Shaoyang viu o valor, mas nada comentou; notou que dinheiro não era problema para ela.
“Obrigada!”
“Quem agradece sou eu.” A jovem sorriu: “Nos vemos lá dentro!”
“Combinado.”
Ela entregou o ingresso ao fiscal, que rasgou o canhoto e permitiu sua entrada.
Logo depois, Shaoyang também entrou no salão.
O espaço era enorme, com capacidade para mais de dez mil pessoas. Por chegar tarde, encontrou quase todos os assentos ocupados.
Com experiência, Shaoyang sabia que, ao final de um show, o lucro médio girava entre setecentos mil e um milhão e meio, dependendo de muitos fatores.
Como a popularidade.
O nível de estrelato.
O preço dos ingressos.
Claro, muitos artistas terminavam no prejuízo.
Mas a renda principal de um astro não vinha dos shows: um contrato de publicidade, uma apresentação comercial, um direito autoral rendiam muito mais.

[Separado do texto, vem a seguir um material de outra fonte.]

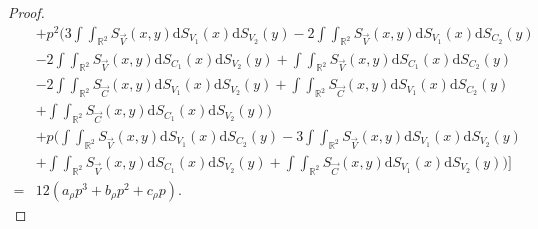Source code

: \begin{proof}
\begin{align*}
        &+p^2\bigg(3\int\int_{\mathbb{R}^2}S_{\vec{V}}\left(x,y\right)\mathrm{d}S_{V_1}\left(x\right)\mathrm{d}S_{V_2}\left(y\right)-2\int\int_{\mathbb{R}^2}S_{\vec{V}}\left(x,y\right)\mathrm{d}S_{V_1}\left(x\right)\mathrm{d}S_{C_2}\left(y\right)\\
        &-2\int\int_{\mathbb{R}^2}S_{\vec{V}}\left(x,y\right)\mathrm{d}S_{C_1}\left(x\right)\mathrm{d}S_{V_2}\left(y\right)+\int\int_{\mathbb{R}^2}S_{\vec{V}}\left(x,y\right)\mathrm{d}S_{C_1}\left(x\right)\mathrm{d}S_{C_2}\left(y\right)\\
        &-2\int\int_{\mathbb{R}^2}S_{\vec{C}}\left(x,y\right)\mathrm{d}S_{V_1}\left(x\right)\mathrm{d}S_{V_2}\left(y\right)+\int\int_{\mathbb{R}^2}S_{\vec{C}}\left(x,y\right)\mathrm{d}S_{V_1}\left(x\right)\mathrm{d}S_{C_2}\left(y\right)\\
        &+\int\int_{\mathbb{R}^2}S_{\vec{C}}\left(x,y\right)\mathrm{d}S_{C_1}\left(x\right)\mathrm{d}S_{V_2}\left(y\right)\bigg)\\
        &+p\bigg(\int\int_{\mathbb{R}^2}S_{\vec{V}}\left(x,y\right)\mathrm{d}S_{V_1}\left(x\right)\mathrm{d}S_{C_2}\left(y\right)-3\int\int_{\mathbb{R}^2}S_{\vec{V}}\left(x,y\right)\mathrm{d}S_{V_1}\left(x\right)\mathrm{d}S_{V_2}\left(y\right)\\
        &+\int\int_{\mathbb{R}^2}S_{\vec{V}}\left(x,y\right)\mathrm{d}S_{C_1}\left(x\right)\mathrm{d}S_{V_2}\left(y\right)+\int\int_{\mathbb{R}^2}S_{\vec{C}}\left(x,y\right)\mathrm{d}S_{V_1}\left(x\right)\mathrm{d}S_{V_2}\left(y\right)\bigg)\bigg]\\
        =&12\left(a_{\rho}p^3+b_{\rho}p^2+c_{\rho}p\right).
    \end{align*}
\end{proof}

“Moço, obrigada mesmo! Sem seu ingresso, eu não teria conseguido entrar.”
A voz familiar trouxe Shaoyang de volta à realidade. Ele sorriu para a jovem:
“Comprei por trezentos e vinte, vendi por quinhentos. Quem agradece sou eu.”
Ela se acomodou e puxou conversa:
“Qual seu nome? É daqui da Cidade Mágica?”
“Shaoyang, sou de fora.”
“Sou Xue Jiajia.”
“Prazer.” Faltavam cerca de dez minutos para o início do show e, nesse tempo, Xue Jiajia e Shaoyang conversaram educadamente, mas sem aprofundar o assunto.
Shaoyang percebeu logo que Jiajia era uma fã fervorosa de Song Jialun; cada frase sua girava em torno do cantor. Ele, por sua vez, mal conhecia Song Jialun, só comprara os ingressos por causa de Song Li.
O show finalmente começou.
Holofotes de todos os cantos convergiram para o palco. Após um breve silêncio, Song Jialun surgiu num elevador, provocando gritos ensandecidos por todo o público.
Shaoyang não se surpreendeu; nos anos de auge, também recebera esse tipo de recepção.
Logo, a música vibrante tomou conta do Grande Palco. A voz era marcante, a técnica vocal, excelente — afinal, quem se arrisca em grandes concertos raramente decepciona.
Diferente dos cantores da internet, que ao vivo quase sempre fracassam.
Shaoyang escutava em silêncio, murmurando para si:
“São acordes bem comuns, semelhantes às músicas pop de lá. Os dois mundos não diferem tanto: só mudam as canções de um e outro.”
“Isso facilita as coisas.”
Falou tão baixo que ninguém percebeu, abafado pela barulheira ao redor.